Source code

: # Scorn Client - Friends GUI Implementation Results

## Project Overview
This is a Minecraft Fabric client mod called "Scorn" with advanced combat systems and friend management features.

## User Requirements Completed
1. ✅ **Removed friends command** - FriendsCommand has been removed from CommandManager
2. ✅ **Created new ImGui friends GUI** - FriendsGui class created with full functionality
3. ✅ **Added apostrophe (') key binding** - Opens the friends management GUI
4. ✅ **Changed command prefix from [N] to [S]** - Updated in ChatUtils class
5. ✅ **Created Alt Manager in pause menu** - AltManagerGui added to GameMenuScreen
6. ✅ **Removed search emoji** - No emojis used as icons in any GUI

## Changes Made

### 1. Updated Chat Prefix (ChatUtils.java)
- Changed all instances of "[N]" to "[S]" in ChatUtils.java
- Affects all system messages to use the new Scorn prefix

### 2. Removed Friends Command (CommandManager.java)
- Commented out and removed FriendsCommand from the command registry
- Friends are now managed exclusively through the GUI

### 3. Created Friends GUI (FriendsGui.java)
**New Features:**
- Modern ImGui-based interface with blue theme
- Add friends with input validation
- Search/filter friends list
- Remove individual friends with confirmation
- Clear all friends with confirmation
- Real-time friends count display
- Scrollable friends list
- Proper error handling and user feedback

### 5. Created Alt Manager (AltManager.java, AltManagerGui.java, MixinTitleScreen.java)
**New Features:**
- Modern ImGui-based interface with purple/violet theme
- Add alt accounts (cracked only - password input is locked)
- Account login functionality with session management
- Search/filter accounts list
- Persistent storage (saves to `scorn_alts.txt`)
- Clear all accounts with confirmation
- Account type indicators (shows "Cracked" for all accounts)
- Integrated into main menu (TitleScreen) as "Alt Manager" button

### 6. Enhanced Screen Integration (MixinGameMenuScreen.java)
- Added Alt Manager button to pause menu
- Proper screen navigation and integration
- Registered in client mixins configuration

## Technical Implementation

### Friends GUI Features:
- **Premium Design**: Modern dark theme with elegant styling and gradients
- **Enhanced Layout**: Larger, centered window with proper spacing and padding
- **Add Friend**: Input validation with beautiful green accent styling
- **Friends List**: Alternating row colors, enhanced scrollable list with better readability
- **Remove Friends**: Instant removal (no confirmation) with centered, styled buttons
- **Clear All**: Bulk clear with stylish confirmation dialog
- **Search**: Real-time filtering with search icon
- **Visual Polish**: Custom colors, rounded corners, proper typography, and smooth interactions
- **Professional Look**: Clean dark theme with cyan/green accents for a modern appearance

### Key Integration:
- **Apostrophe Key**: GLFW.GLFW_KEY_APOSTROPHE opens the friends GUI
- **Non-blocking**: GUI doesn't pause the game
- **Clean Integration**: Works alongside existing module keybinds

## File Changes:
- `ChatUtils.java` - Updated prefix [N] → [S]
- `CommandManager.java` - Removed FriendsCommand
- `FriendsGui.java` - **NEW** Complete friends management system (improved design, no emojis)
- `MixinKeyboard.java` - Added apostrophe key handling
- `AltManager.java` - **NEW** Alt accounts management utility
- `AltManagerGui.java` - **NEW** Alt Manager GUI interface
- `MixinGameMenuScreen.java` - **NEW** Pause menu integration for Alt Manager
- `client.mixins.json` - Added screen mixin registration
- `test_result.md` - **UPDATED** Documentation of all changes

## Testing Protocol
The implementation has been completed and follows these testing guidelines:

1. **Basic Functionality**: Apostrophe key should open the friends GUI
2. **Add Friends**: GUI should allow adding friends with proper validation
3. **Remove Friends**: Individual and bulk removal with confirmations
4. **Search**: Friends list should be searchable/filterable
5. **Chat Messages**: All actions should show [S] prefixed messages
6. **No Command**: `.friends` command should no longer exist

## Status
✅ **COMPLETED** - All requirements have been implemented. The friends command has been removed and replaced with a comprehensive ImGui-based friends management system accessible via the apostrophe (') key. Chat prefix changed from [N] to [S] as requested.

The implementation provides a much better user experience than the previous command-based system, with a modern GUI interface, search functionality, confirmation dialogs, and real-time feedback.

========================

Copy down the whole of the data above, matching it exactly.

> SOLUTION
Source code

: # Scorn Client - Friends GUI Implementation Results

## Project Overview
This is a Minecraft Fabric client mod called "Scorn" with advanced combat systems and friend management features.

## User Requirements Completed
1. ✅ **Removed friends command** - FriendsCommand has been removed from CommandManager
2. ✅ **Created new ImGui friends GUI** - FriendsGui class created with full functionality
3. ✅ **Added apostrophe (') key binding** - Opens the friends management GUI
4. ✅ **Changed command prefix from [N] to [S]** - Updated in ChatUtils class
5. ✅ **Created Alt Manager in pause menu** - AltManagerGui added to GameMenuScreen
6. ✅ **Removed search emoji** - No emojis used as icons in any GUI

## Changes Made

### 1. Updated Chat Prefix (ChatUtils.java)
- Changed all instances of "[N]" to "[S]" in ChatUtils.java
- Affects all system messages to use the new Scorn prefix

### 2. Removed Friends Command (CommandManager.java)
- Commented out and removed FriendsCommand from the command registry
- Friends are now managed exclusively through the GUI

### 3. Created Friends GUI (FriendsGui.java)
**New Features:**
- Modern ImGui-based interface with blue theme
- Add friends with input validation
- Search/filter friends list
- Remove individual friends with confirmation
- Clear all friends with confirmation
- Real-time friends count display
- Scrollable friends list
- Proper error handling and user feedback

### 5. Created Alt Manager (AltManager.java, AltManagerGui.java, MixinTitleScreen.java)
**New Features:**
- Modern ImGui-based interface with purple/violet theme
- Add alt accounts (cracked only - password input is locked)
- Account login functionality with session management
- Search/filter accounts list
- Persistent storage (saves to `scorn_alts.txt`)
- Clear all accounts with confirmation
- Account type indicators (shows "Cracked" for all accounts)
- Integrated into main menu (TitleScreen) as "Alt Manager" button

### 6. Enhanced Screen Integration (MixinGameMenuScreen.java)
- Added Alt Manager button to pause menu
- Proper screen navigation and integration
- Registered in client mixins configuration

## Technical Implementation

### Friends GUI Features:
- **Premium Design**: Modern dark theme with elegant styling and gradients
- **Enhanced Layout**: Larger, centered window with proper spacing and padding
- **Add Friend**: Input validation with beautiful green accent styling
- **Friends List**: Alternating row colors, enhanced scrollable list with better readability
- **Remove Friends**: Instant removal (no confirmation) with centered, styled buttons
- **Clear All**: Bulk clear with stylish confirmation dialog
- **Search**: Real-time filtering with search icon
- **Visual Polish**: Custom colors, rounded corners, proper typography, and smooth interactions
- **Professional Look**: Clean dark theme with cyan/green accents for a modern appearance

### Key Integration:
- **Apostrophe Key**: GLFW.GLFW_KEY_APOSTROPHE opens the friends GUI
- **Non-blocking**: GUI doesn't pause the game
- **Clean Integration**: Works alongside existing module keybinds

## File Changes:
- `ChatUtils.java` - Updated prefix [N] → [S]
- `CommandManager.java` - Removed FriendsCommand
- `FriendsGui.java` - **NEW** Complete friends management system (improved design, no emojis)
- `MixinKeyboard.java` - Added apostrophe key handling
- `AltManager.java` - **NEW** Alt accounts management utility
- `AltManagerGui.java` - **NEW** Alt Manager GUI interface
- `MixinGameMenuScreen.java` - **NEW** Pause menu integration for Alt Manager
- `client.mixins.json` - Added screen mixin registration
- `test_result.md` - **UPDATED** Documentation of all changes

## Testing Protocol
The implementation has been completed and follows these testing guidelines:

1. **Basic Functionality**: Apostrophe key should open the friends GUI
2. **Add Friends**: GUI should allow adding friends with proper validation
3. **Remove Friends**: Individual and bulk removal with confirmations
4. **Search**: Friends list should be searchable/filterable
5. **Chat Messages**: All actions should show [S] prefixed messages
6. **No Command**: `.friends` command should no longer exist

## Status
✅ **COMPLETED** - All requirements have been implemented. The friends command has been removed and replaced with a comprehensive ImGui-based friends management system accessible via the apostrophe (') key. Chat prefix changed from [N] to [S] as requested.

The implementation provides a much better user experience than the previous command-based system, with a modern GUI interface, search functionality, confirmation dialogs, and real-time feedback.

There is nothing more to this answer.